The obvious solution was right in
front of me. My father has always taken photographs with 35mm SLR and very
effectively too. So I decided to step into the world of video and digital
photography. A fringe benefit of this move was the material to start this
website and share some of my experiences with a wider audience.
All the photos on the website fall
into one of three categories:
1) Frames captured from video tape
(photos taken between 2000 and 2003)
2) Digital photographs (from 2004)
3) Scanned 35mm slides taken by my
father (1980s onwards)
Basic requirements for video/ digital cameras
In order to get good photos of sensitive insects such as butterflies is
extremely helpful if the distance between the photographer and the insect
is maximised. This is achieved with a good zoom on the camera combined
with a close up lens.
The optical zoom should be maximised. Many videos/ cameras boast
immense digital zooms (e.g. x40 to x400) but the quality of digital zoom
is very poor as the camera takes just a small part of the optical image
and uses this to fill the frame - it does not contain any more information
than the optical zoom, rather creating the illusion of bigger zoom.
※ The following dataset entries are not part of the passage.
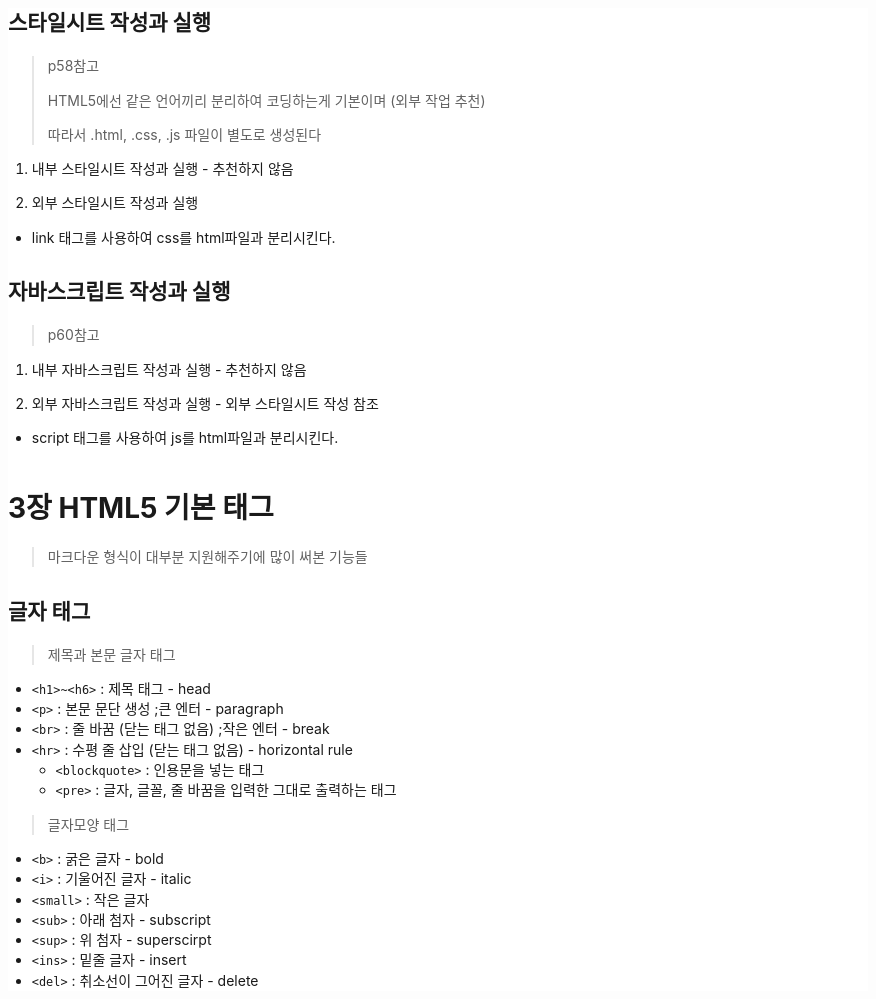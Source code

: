 

## 스타일시트 작성과 실행

> p58참고
>
> HTML5에선 같은 언어끼리 분리하여 코딩하는게 기본이며 (외부 작업 추천)
>
> 따라서	.html,	.css,	.js	파일이 별도로 생성된다

1. 내부 스타일시트 작성과 실행 - 추천하지 않음



2. 외부 스타일시트 작성과 실행

- link 태그를 사용하여 css를 html파일과 분리시킨다.



## 자바스크립트 작성과 실행

> p60참고

1. 내부 자바스크립트 작성과 실행 - 추천하지 않음



2. 외부 자바스크립트 작성과 실행 - 외부 스타일시트 작성 참조

- script 태그를 사용하여 js를 html파일과 분리시킨다.





# 3장 HTML5 기본 태그

> 마크다운 형식이 대부분 지원해주기에 많이 써본 기능들

## 글자 태그

> 제목과 본문 글자 태그

- `<h1>~<h6>` : 제목 태그 - head
- `<p>` : 본문 문단 생성 ;큰 엔터 - paragraph
- `<br>` : 줄 바꿈 (닫는 태그 없음) ;작은 엔터 - break
- `<hr>` : 수평 줄 삽입 (닫는 태그 없음) - horizontal rule
  - `<blockquote>` : 인용문을 넣는 태그
  - `<pre>` : 글자, 글꼴, 줄 바꿈을 입력한 그대로 출력하는 태그


> 글자모양 태그

- `<b>` : 굵은 글자 - bold
- `<i>` : 기울어진 글자 - italic
- `<small>` : 작은 글자
- `<sub>` : 아래 첨자 - subscript
- `<sup>` : 위 첨자 - superscirpt
- `<ins>` : 밑줄 글자 - insert
- `<del>` : 취소선이 그어진 글자 - delete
A close up lens is usually readily available from camera shops. It is a
single lens that needs to be put in front of the camera's lens. This can
create a problem as almost all videos and digital cameras, particularly at
the low/ mid price range cameras, do not have the facility to fix the lens
in place. See below for more info on close up lenses.
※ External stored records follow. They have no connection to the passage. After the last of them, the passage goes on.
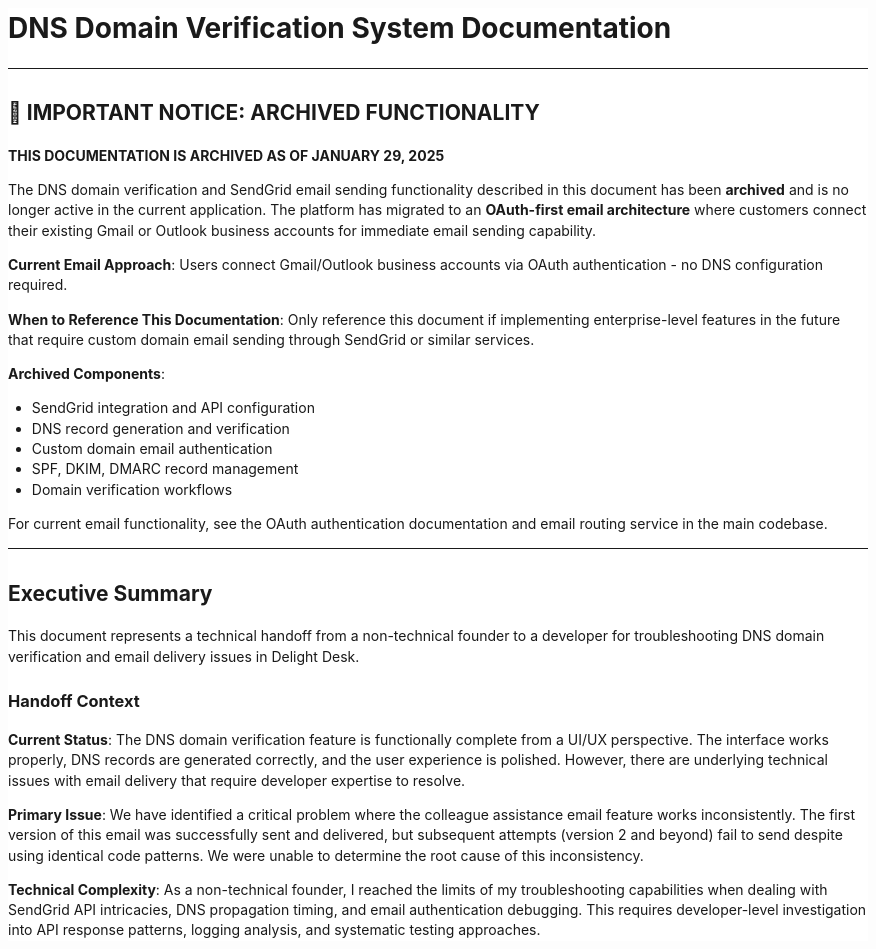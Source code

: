 # DNS Domain Verification System Documentation

---

## 🚨 IMPORTANT NOTICE: ARCHIVED FUNCTIONALITY 

**THIS DOCUMENTATION IS ARCHIVED AS OF JANUARY 29, 2025**

The DNS domain verification and SendGrid email sending functionality described in this document has been **archived** and is no longer active in the current application. The platform has migrated to an **OAuth-first email architecture** where customers connect their existing Gmail or Outlook business accounts for immediate email sending capability.

**Current Email Approach**: Users connect Gmail/Outlook business accounts via OAuth authentication - no DNS configuration required.

**When to Reference This Documentation**: Only reference this document if implementing enterprise-level features in the future that require custom domain email sending through SendGrid or similar services.

**Archived Components**:
- SendGrid integration and API configuration
- DNS record generation and verification
- Custom domain email authentication 
- SPF, DKIM, DMARC record management
- Domain verification workflows

For current email functionality, see the OAuth authentication documentation and email routing service in the main codebase.

---

## Executive Summary

This document represents a technical handoff from a non-technical founder to a developer for troubleshooting DNS domain verification and email delivery issues in Delight Desk.

### Handoff Context

**Current Status**: The DNS domain verification feature is functionally complete from a UI/UX perspective. The interface works properly, DNS records are generated correctly, and the user experience is polished. However, there are underlying technical issues with email delivery that require developer expertise to resolve.

**Primary Issue**: We have identified a critical problem where the colleague assistance email feature works inconsistently. The first version of this email was successfully sent and delivered, but subsequent attempts (version 2 and beyond) fail to send despite using identical code patterns. We were unable to determine the root cause of this inconsistency.

**Technical Complexity**: As a non-technical founder, I reached the limits of my troubleshooting capabilities when dealing with SendGrid API intricacies, DNS propagation timing, and email authentication debugging. This requires developer-level investigation into API response patterns, logging analysis, and systematic testing approaches.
Finally, the camera mustn't be too large or heavy or you won't take it
with you into the field!
If the above requirements can't be met, most videos and digital cameras
do have a Macro function. Good results can be achieved with this but it
does require greater patience to get close enough for the butterfly to
fill the frame. Often this is just a matter of 1 cm or so which is far too
close on a hot day - the butterfly will have flown long before the photos
Video. I use a Sony PCE-2. This is well out of production now but it
has been regularly and frequently upgraded by Sony. It has a x10 optical
zoom and has a thread on the body that allows the close up lens to be
screwed in place (with use of an adaptor). I use a +2 "close up" lens on
this camera and this is entirely adequate for all sizes of butterflies (Papilio
to Cupido) when combined with the zoom with a distance from camera
and butterfly of roughly 30 cm.
1) Olympus C-750. This has a x10 optical zoom
and a thread onto which an adaptor and close up lens can be screwed. I use
a +3 lens (that is the measure on the "close up" scale) for this camera to get full coverage of butterfly sizes. This is
a mid-price camera. It has a 4M pixel chip which is a measure of maximum
resolution. Again this is mid-range but results are very good and combined
with its other features makes this camera perfect for what I need.
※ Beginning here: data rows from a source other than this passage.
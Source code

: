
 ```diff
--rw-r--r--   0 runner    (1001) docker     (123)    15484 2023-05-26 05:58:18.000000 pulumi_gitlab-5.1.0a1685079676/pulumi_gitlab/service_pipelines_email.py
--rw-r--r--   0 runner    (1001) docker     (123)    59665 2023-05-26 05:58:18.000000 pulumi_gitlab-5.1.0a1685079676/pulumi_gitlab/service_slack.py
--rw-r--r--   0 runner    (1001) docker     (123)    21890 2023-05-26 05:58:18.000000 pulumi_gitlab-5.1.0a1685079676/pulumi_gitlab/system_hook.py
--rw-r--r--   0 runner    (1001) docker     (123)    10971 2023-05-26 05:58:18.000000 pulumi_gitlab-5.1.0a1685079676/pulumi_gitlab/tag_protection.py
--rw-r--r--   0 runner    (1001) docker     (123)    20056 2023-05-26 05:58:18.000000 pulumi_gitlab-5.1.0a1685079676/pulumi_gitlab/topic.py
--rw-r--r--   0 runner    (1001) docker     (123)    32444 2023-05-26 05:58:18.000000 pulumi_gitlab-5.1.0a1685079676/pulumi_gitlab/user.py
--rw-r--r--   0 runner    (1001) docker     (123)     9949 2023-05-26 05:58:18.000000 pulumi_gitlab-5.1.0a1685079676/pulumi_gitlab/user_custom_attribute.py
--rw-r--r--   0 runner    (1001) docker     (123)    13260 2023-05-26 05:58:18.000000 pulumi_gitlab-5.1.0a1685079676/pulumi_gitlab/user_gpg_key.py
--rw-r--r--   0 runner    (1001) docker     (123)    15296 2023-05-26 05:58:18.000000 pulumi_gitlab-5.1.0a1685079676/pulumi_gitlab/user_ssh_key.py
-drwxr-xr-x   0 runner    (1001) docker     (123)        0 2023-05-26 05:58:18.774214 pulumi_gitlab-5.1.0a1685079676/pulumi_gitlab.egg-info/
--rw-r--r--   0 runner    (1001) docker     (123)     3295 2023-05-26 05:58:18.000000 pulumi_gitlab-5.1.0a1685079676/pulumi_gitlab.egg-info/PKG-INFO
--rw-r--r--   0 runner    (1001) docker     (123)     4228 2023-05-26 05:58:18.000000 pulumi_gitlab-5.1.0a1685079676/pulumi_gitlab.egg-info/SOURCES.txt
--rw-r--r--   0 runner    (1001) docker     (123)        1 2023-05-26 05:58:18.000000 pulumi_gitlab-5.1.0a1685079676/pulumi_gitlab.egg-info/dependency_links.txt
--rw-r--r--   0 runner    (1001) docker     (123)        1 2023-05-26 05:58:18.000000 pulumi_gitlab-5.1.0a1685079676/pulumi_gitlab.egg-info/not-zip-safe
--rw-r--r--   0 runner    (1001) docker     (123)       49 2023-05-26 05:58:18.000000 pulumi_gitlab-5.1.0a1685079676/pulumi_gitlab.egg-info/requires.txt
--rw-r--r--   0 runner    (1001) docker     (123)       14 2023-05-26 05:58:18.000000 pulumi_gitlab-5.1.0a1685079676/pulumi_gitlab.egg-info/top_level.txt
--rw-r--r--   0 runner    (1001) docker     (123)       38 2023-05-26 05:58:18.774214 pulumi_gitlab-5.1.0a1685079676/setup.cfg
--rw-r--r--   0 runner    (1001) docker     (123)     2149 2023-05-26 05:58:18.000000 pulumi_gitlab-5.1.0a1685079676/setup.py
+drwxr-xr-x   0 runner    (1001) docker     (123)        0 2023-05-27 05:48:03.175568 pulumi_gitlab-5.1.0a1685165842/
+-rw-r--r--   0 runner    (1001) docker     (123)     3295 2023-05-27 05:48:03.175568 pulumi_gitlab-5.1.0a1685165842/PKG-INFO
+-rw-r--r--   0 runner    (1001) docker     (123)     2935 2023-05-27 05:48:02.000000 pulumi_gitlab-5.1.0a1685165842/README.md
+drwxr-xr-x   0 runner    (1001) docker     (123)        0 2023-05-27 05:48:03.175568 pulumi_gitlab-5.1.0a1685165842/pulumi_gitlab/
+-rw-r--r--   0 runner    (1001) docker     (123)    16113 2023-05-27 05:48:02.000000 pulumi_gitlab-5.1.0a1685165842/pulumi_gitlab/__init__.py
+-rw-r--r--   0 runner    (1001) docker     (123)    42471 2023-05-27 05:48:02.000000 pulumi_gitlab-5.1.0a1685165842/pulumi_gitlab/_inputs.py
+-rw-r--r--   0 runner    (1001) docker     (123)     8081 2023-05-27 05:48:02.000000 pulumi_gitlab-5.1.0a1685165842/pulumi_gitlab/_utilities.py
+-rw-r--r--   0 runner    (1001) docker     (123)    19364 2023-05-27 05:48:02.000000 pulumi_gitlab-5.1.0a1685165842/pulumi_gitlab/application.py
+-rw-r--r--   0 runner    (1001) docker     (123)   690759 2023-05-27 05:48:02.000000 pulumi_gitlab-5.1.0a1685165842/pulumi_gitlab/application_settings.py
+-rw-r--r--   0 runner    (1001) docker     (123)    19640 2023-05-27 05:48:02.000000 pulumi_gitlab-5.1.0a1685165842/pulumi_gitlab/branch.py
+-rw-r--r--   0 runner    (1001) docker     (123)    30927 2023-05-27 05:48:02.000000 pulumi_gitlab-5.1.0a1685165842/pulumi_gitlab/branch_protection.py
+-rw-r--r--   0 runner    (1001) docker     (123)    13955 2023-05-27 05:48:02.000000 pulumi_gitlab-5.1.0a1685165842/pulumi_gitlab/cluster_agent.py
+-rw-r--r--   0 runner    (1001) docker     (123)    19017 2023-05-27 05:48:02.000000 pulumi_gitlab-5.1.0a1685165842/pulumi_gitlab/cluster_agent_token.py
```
2) Konica Minolta A200. The x7 optical zoom is good and there is a
screw facility for fixing an adaptor. However the large pixel count means
the subject doesn't need to fill the frame as software can crop the
unwanted parts of the image. This makes the adaptor optional and I do
wonder if this is better left off to increase depth of field.
My cameras compared
The video camera captures the motion and atmosphere of the butterfly in
its natural habitat. This makes for good watching (very high quality) on a
TV. However, a freeze frame has only limited quality as frame resolution
is all that is necessary for TV viewing. It can of course catch moments
that are rare, e.g. the flicked open wings of butterflies that don't
usually open their wings.
The digital camera has a very much higher resolution than the video and
the quality and detail is sometimes astonishing. Depth of field is more
critical and the camera behaves much like an SLR with attention to
aperture, shutter speed and depth of field required - the video camera
seemed to handle all this extremely well on its own. The A200 has a
quicker shutter response than the C750 although the delay is too long. And
the swivel feature of the monitor is excellent.